━━━ Information provided ━━━

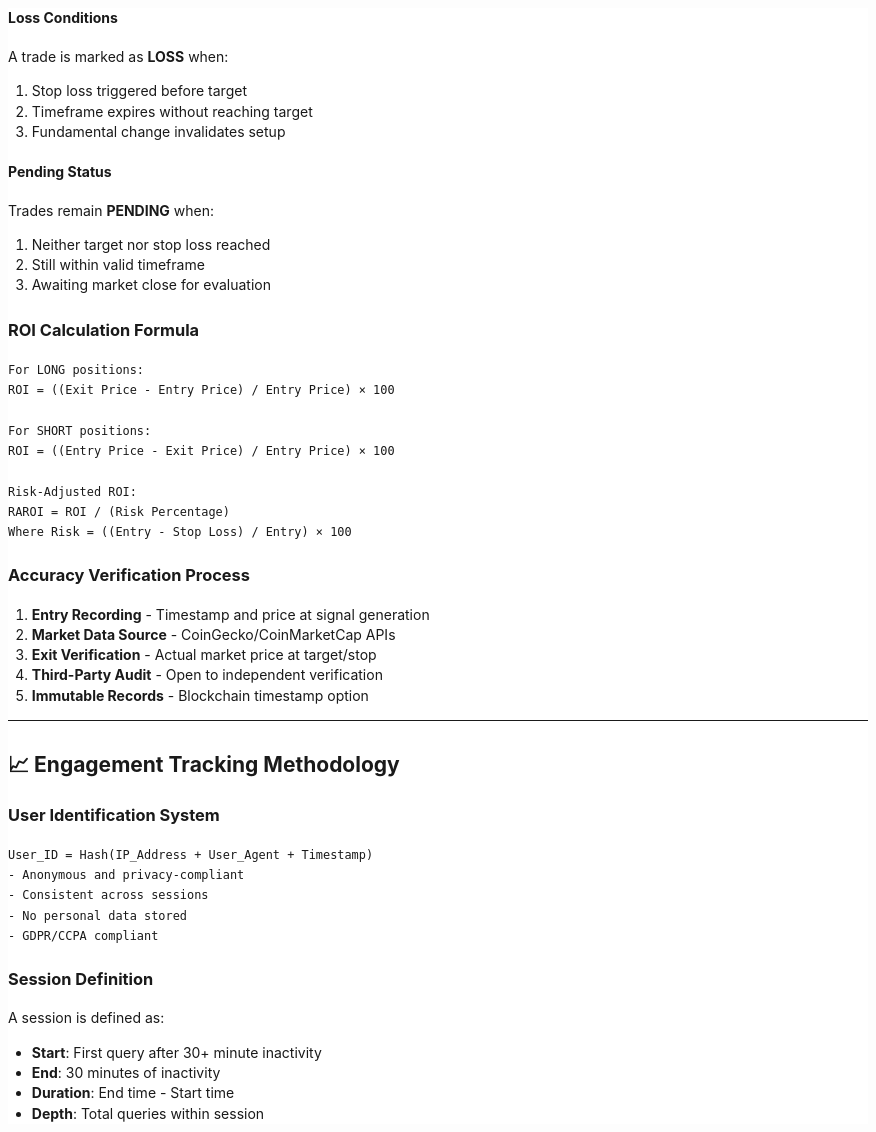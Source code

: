 #### Loss Conditions
A trade is marked as **LOSS** when:
1. Stop loss triggered before target
2. Timeframe expires without reaching target
3. Fundamental change invalidates setup

#### Pending Status
Trades remain **PENDING** when:
1. Neither target nor stop loss reached
2. Still within valid timeframe
3. Awaiting market close for evaluation

### ROI Calculation Formula
```
For LONG positions:
ROI = ((Exit Price - Entry Price) / Entry Price) × 100

For SHORT positions:
ROI = ((Entry Price - Exit Price) / Entry Price) × 100

Risk-Adjusted ROI:
RAROI = ROI / (Risk Percentage)
Where Risk = ((Entry - Stop Loss) / Entry) × 100
```

### Accuracy Verification Process
1. **Entry Recording** - Timestamp and price at signal generation
2. **Market Data Source** - CoinGecko/CoinMarketCap APIs
3. **Exit Verification** - Actual market price at target/stop
4. **Third-Party Audit** - Open to independent verification
5. **Immutable Records** - Blockchain timestamp option

---

## 📈 Engagement Tracking Methodology

### User Identification System
```
User_ID = Hash(IP_Address + User_Agent + Timestamp)
- Anonymous and privacy-compliant
- Consistent across sessions
- No personal data stored
- GDPR/CCPA compliant
```

### Session Definition
A session is defined as:
- **Start**: First query after 30+ minute inactivity
- **End**: 30 minutes of inactivity
- **Duration**: End time - Start time
- **Depth**: Total queries within session
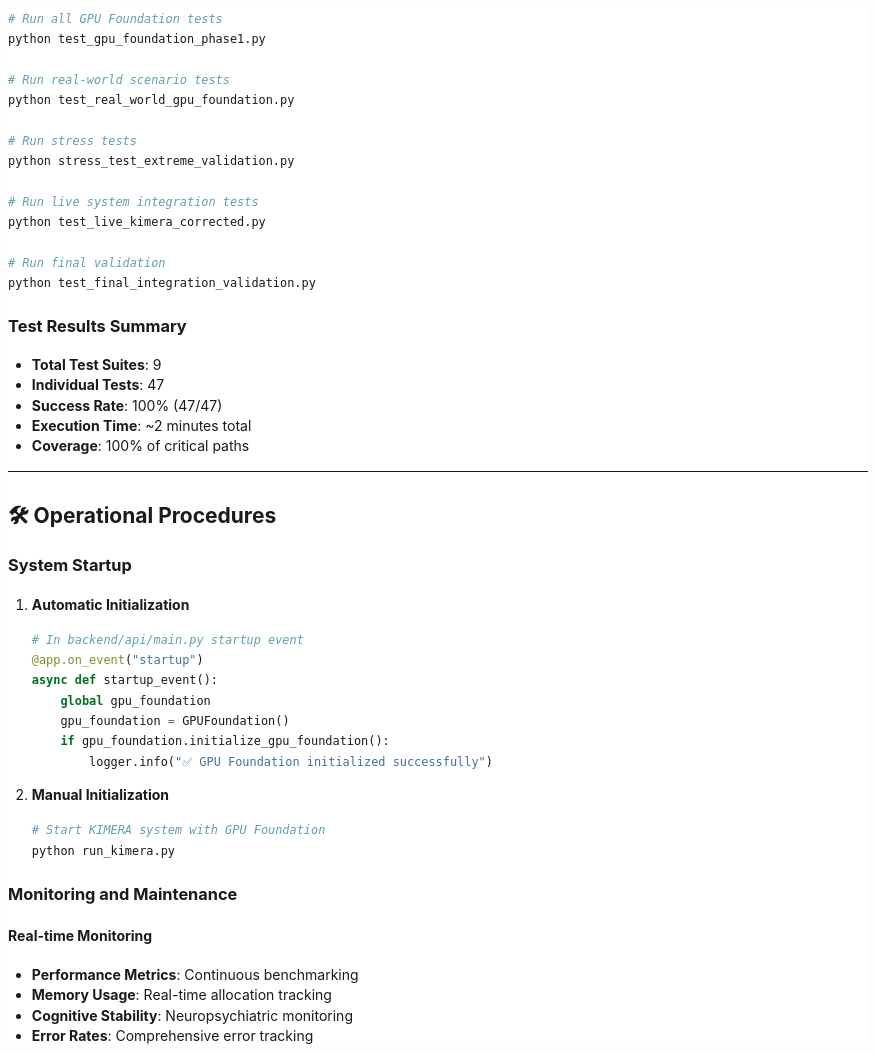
 ```bash
# Run all GPU Foundation tests
python test_gpu_foundation_phase1.py

# Run real-world scenario tests
python test_real_world_gpu_foundation.py

# Run stress tests
python stress_test_extreme_validation.py

# Run live system integration tests
python test_live_kimera_corrected.py

# Run final validation
python test_final_integration_validation.py
```

### Test Results Summary
- **Total Test Suites**: 9
- **Individual Tests**: 47
- **Success Rate**: 100% (47/47)
- **Execution Time**: ~2 minutes total
- **Coverage**: 100% of critical paths

---

## 🛠️ Operational Procedures

### System Startup

1. **Automatic Initialization**
   ```python
   # In backend/api/main.py startup event
   @app.on_event("startup")
   async def startup_event():
       global gpu_foundation
       gpu_foundation = GPUFoundation()
       if gpu_foundation.initialize_gpu_foundation():
           logger.info("✅ GPU Foundation initialized successfully")
   ```

2. **Manual Initialization**
   ```bash
   # Start KIMERA system with GPU Foundation
   python run_kimera.py
   ```

### Monitoring and Maintenance

#### Real-time Monitoring
- **Performance Metrics**: Continuous benchmarking
- **Memory Usage**: Real-time allocation tracking
- **Cognitive Stability**: Neuropsychiatric monitoring
- **Error Rates**: Comprehensive error tracking
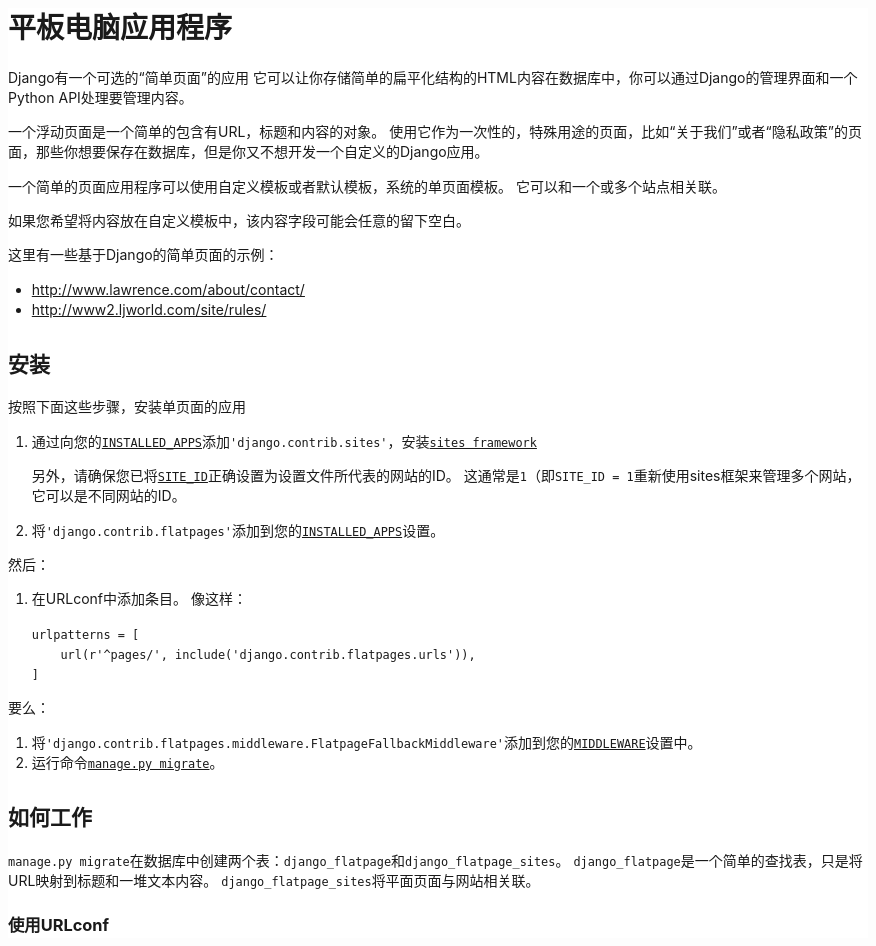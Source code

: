 # 平板电脑应用程序

Django有一个可选的“简单页面”的应用 它可以让你存储简单的扁平化结构的HTML内容在数据库中，你可以通过Django的管理界面和一个Python API处理要管理内容。

一个浮动页面是一个简单的包含有URL，标题和内容的对象。 使用它作为一次性的，特殊用途的页面，比如“关于我们”或者“隐私政策”的页面，那些你想要保存在数据库，但是你又不想开发一个自定义的Django应用。

一个简单的页面应用程序可以使用自定义模板或者默认模板，系统的单页面模板。 它可以和一个或多个站点相关联。

如果您希望将内容放在自定义模板中，该内容字段可能会任意的留下空白。

这里有一些基于Django的简单页面的示例：

- http://www.lawrence.com/about/contact/
- http://www2.ljworld.com/site/rules/



## 安装

按照下面这些步骤，安装单页面的应用

1. 通过向您的[`INSTALLED_APPS`](https://yiyibooks.cn/__trs__/xx/Django_1.11.6/ref/settings.html#std:setting-INSTALLED_APPS)添加`'django.contrib.sites'`，安装[`sites framework`](https://yiyibooks.cn/__trs__/xx/Django_1.11.6/ref/contrib/sites.html#module-django.contrib.sites)

   另外，请确保您已将[`SITE_ID`](https://yiyibooks.cn/__trs__/xx/Django_1.11.6/ref/settings.html#std:setting-SITE_ID)正确设置为设置文件所代表的网站的ID。 这通常是`1`（即`SITE_ID = 1`重新使用sites框架来管理多个网站，它可以是不同网站的ID。

2. 将`'django.contrib.flatpages'`添加到您的[`INSTALLED_APPS`](https://yiyibooks.cn/__trs__/xx/Django_1.11.6/ref/settings.html#std:setting-INSTALLED_APPS)设置。

然后：

1. 在URLconf中添加条目。 像这样：

   ```
   urlpatterns = [
       url(r'^pages/', include('django.contrib.flatpages.urls')),
   ]
   ```

要么：

1. 将`'django.contrib.flatpages.middleware.FlatpageFallbackMiddleware'`添加到您的[`MIDDLEWARE`](https://yiyibooks.cn/__trs__/xx/Django_1.11.6/ref/settings.html#std:setting-MIDDLEWARE)设置中。
2. 运行命令[`manage.py migrate`](https://yiyibooks.cn/__trs__/xx/Django_1.11.6/ref/django-admin.html#django-admin-migrate)。



## 如何工作

`manage.py migrate`在数据库中创建两个表：`django_flatpage`和`django_flatpage_sites`。 `django_flatpage`是一个简单的查找表，只是将URL映射到标题和一堆文本内容。 `django_flatpage_sites`将平面页面与网站相关联。



### 使用URLconf 
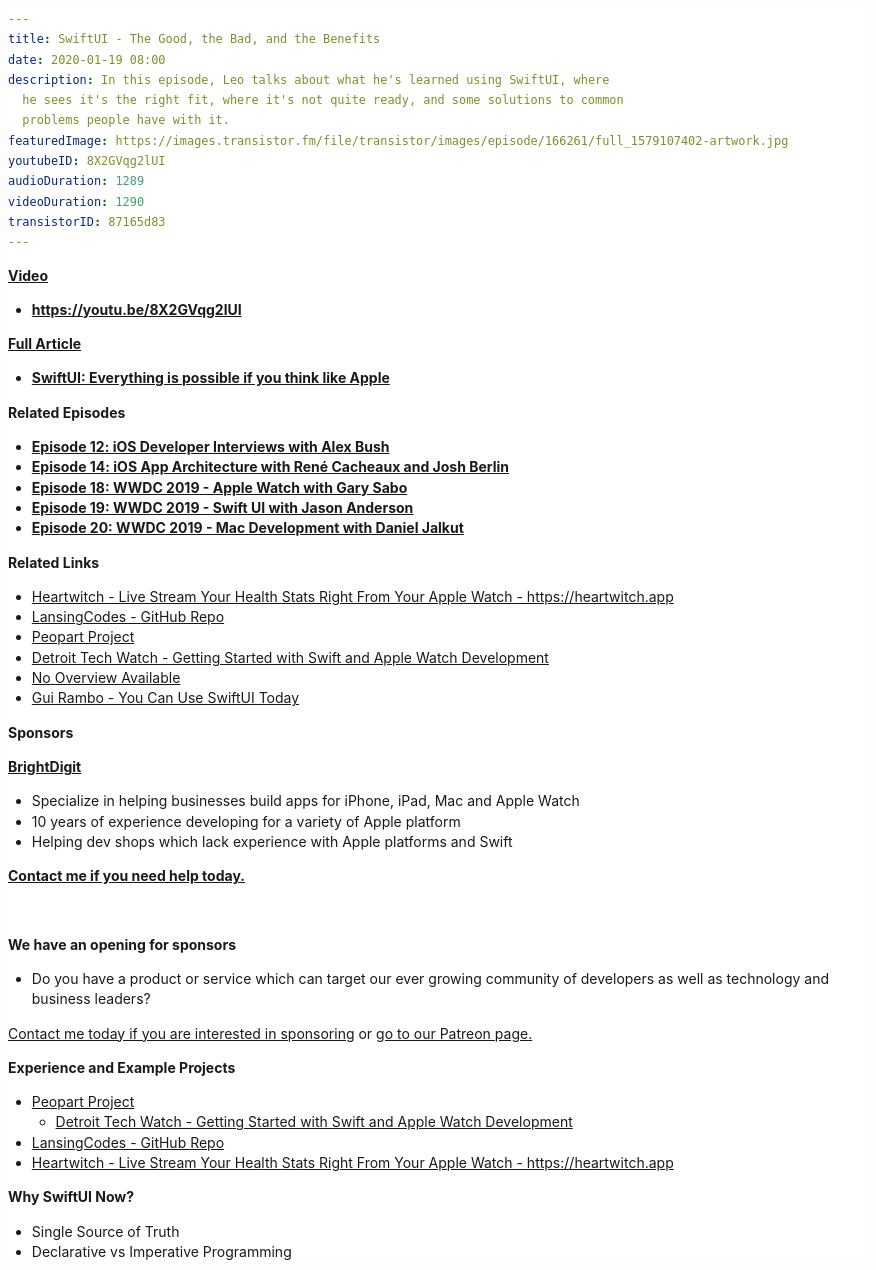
 ```yaml
---
title: SwiftUI - The Good, the Bad, and the Benefits
date: 2020-01-19 08:00
description: In this episode, Leo talks about what he's learned using SwiftUI, where
  he sees it's the right fit, where it's not quite ready, and some solutions to common
  problems people have with it.
featuredImage: https://images.transistor.fm/file/transistor/images/episode/166261/full_1579107402-artwork.jpg
youtubeID: 8X2GVqg2lUI
audioDuration: 1289
videoDuration: 1290
transistorID: 87165d83
---
```

<p><b><a href="https://youtu.be/8X2GVqg2lUI">Video</a></b></p><ul><li><a href="https://youtu.be/8X2GVqg2lUI"><strong>https://youtu.be/8X2GVqg2lUI</strong></a></li></ul><p><b><a href="https://brightdigit.com/blog/2020/02/04/swiftui-everything-is-possible-if-you-think-like-apple/">Full Article</a></b></p><ul><li><a href="https://brightdigit.com/blog/2020/02/04/swiftui-everything-is-possible-if-you-think-like-apple/"><strong>SwiftUI: Everything is possible if you think like Apple</strong></a></li></ul><p><b>Related Episodes</b></p><ul>
<li><a href="https://share.transistor.fm/s/bcf9bb21"><strong>Episode 12: iOS Developer Interviews with Alex Bush</strong></a></li>
<li><a href="https://share.transistor.fm/s/7247db7e"><strong>Episode 14: iOS App Architecture with René Cacheaux and Josh Berlin</strong></a></li>
<li><a href="https://share.transistor.fm/s/3d4c7634"><strong>Episode 18: WWDC 2019 - Apple Watch with Gary Sabo</strong></a></li>
<li><a href="https://share.transistor.fm/s/03051561"><strong>Episode 19: WWDC 2019 - Swift UI with Jason Anderson</strong></a></li>
<li><a href="https://share.transistor.fm/s/4f8b37d3"><strong>Episode 20: WWDC 2019 - Mac Development with Daniel Jalkut</strong></a></li>
</ul><p><b>Related Links</b></p><ul>
<li><a href="https://heartwitch.app">Heartwitch - Live Stream Your Health Stats Right From Your Apple Watch - https://heartwitch.app</a></li>
<li><a href="https://github.com/brightdigit/lansingcodes-apple">LansingCodes - GitHub Repo</a></li>
<li><a href="https://github.com/brightdigit/peopart">Peopart Project</a></li>
<li><a href="https://www.youtube.com/watch?v=FlpOZuGfwQU&amp;list=PLmpJxPaZbSnDoyjbMLjULWv2s0JHQqJcB">Detroit Tech Watch - Getting Started with Swift and Apple Watch Development</a></li>
<li><a href="https://nooverviewavailable.com">No Overview Available</a></li>
<li><a href="https://rambo.codes/swiftui/2020/01/03/you-can-use-swiftui-today.html">Gui Rambo - You Can Use SwiftUI Today</a></li>
</ul><p><b>Sponsors</b></p><p><a href="https://brightdigit.com/"><strong>BrightDigit</strong></a></p><ul>
<li>Specialize in helping businesses build apps for iPhone, iPad, Mac and Apple Watch</li>
<li>10 years of experience developing for a variety of Apple platform</li>
<li>Helping dev shops which lack experience with Apple platforms and Swift</li>
</ul><p><a href="https://brightdigit.com/contact/"><strong>Contact me if you need help today.</strong></a></p><p><br></p><p><strong>We have an opening for sponsors</strong></p><ul><li>Do you have a product or service which can target our ever growing community of developers as well as technology and business leaders? </li></ul><p><a href="https://brightdigit.com/contact/">Contact me today if you are interested in sponsoring</a> or <a href="https://www.patreon.com/empowerappsshow">go to our Patreon page.</a></p><p><b>Experience and Example Projects</b></p><ul>
<li>
<a href="https://github.com/brightdigit/peopart">Peopart Project</a><ul><li><a href="https://www.youtube.com/watch?v=FlpOZuGfwQU&amp;list=PLmpJxPaZbSnDoyjbMLjULWv2s0JHQqJcB">Detroit Tech Watch - Getting Started with Swift and Apple Watch Development</a></li></ul>
</li>
<li><a href="https://github.com/brightdigit/lansingcodes-apple">LansingCodes - GitHub Repo</a></li>
<li><a href="https://heartwitch.app">Heartwitch - Live Stream Your Health Stats Right From Your Apple Watch - https://heartwitch.app</a></li>
</ul><p><b>Why SwiftUI Now?</b></p><ul>
<li>Single Source of Truth</li>
<li>Declarative vs Imperative Programming</li>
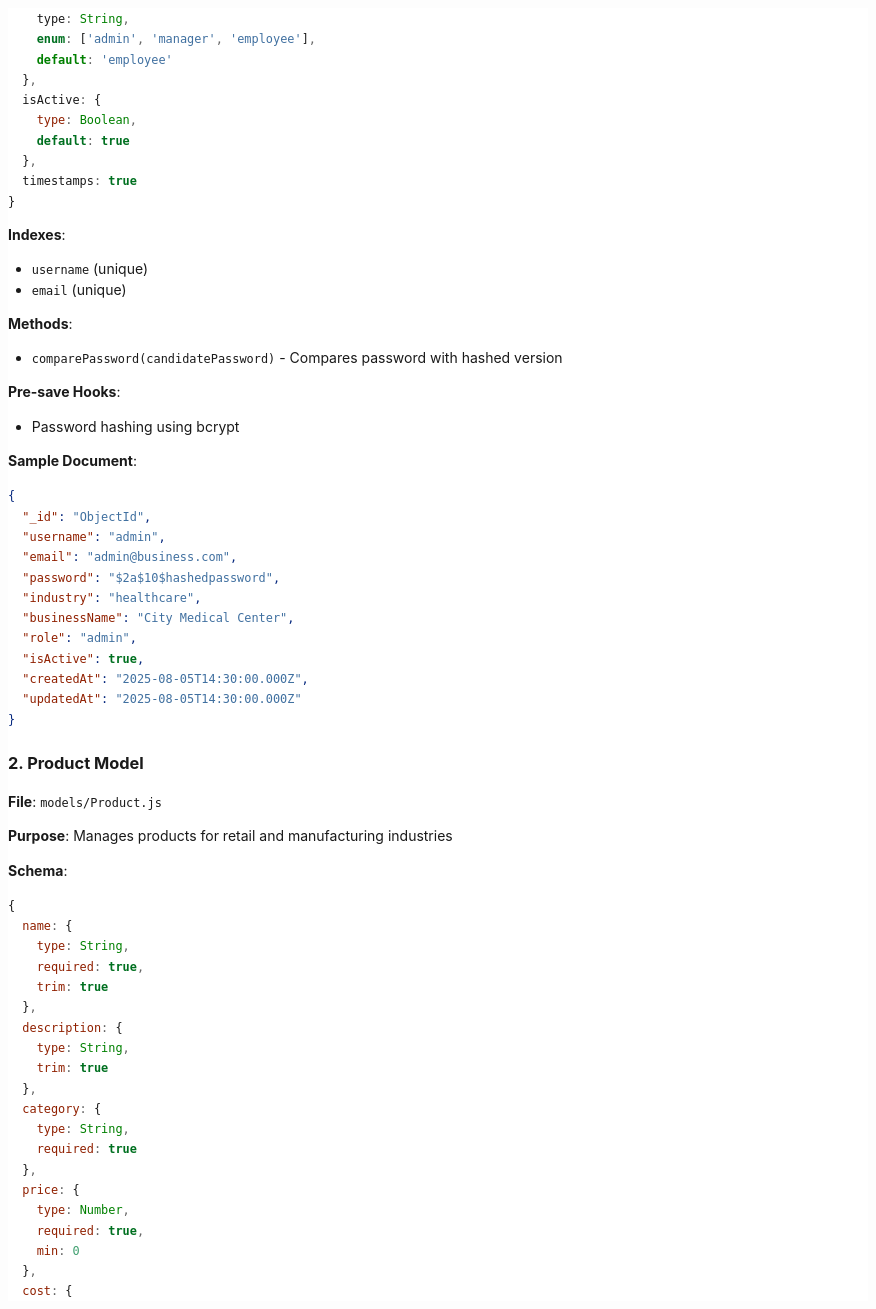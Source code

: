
 ```javascript
    type: String,
    enum: ['admin', 'manager', 'employee'],
    default: 'employee'
  },
  isActive: {
    type: Boolean,
    default: true
  },
  timestamps: true
}
```

**Indexes**:
- `username` (unique)
- `email` (unique)

**Methods**:
- `comparePassword(candidatePassword)` - Compares password with hashed version

**Pre-save Hooks**:
- Password hashing using bcrypt

**Sample Document**:
```json
{
  "_id": "ObjectId",
  "username": "admin",
  "email": "admin@business.com",
  "password": "$2a$10$hashedpassword",
  "industry": "healthcare",
  "businessName": "City Medical Center",
  "role": "admin",
  "isActive": true,
  "createdAt": "2025-08-05T14:30:00.000Z",
  "updatedAt": "2025-08-05T14:30:00.000Z"
}
```

### 2. Product Model

**File**: `models/Product.js`

**Purpose**: Manages products for retail and manufacturing industries

**Schema**:
```javascript
{
  name: {
    type: String,
    required: true,
    trim: true
  },
  description: {
    type: String,
    trim: true
  },
  category: {
    type: String,
    required: true
  },
  price: {
    type: Number,
    required: true,
    min: 0
  },
  cost: {
```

━━━

--- What to produce ---
Reproduce only the lines running from the beginning of the entries above to the line holding "2. **Market Data", inclusive. Pictures stay out of the copy.

--- Written answer ---
Source code

: #### Loss Conditions
A trade is marked as **LOSS** when:
1. Stop loss triggered before target
2. Timeframe expires without reaching target
3. Fundamental change invalidates setup

#### Pending Status
Trades remain **PENDING** when:
1. Neither target nor stop loss reached
2. Still within valid timeframe
3. Awaiting market close for evaluation

### ROI Calculation Formula
```
For LONG positions:
ROI = ((Exit Price - Entry Price) / Entry Price) × 100

For SHORT positions:
ROI = ((Entry Price - Exit Price) / Entry Price) × 100

Risk-Adjusted ROI:
RAROI = ROI / (Risk Percentage)
Where Risk = ((Entry - Stop Loss) / Entry) × 100
```

### Accuracy Verification Process
1. **Entry Recording** - Timestamp and price at signal generation
2. **Market Data Source** - CoinGecko/CoinMarketCap APIs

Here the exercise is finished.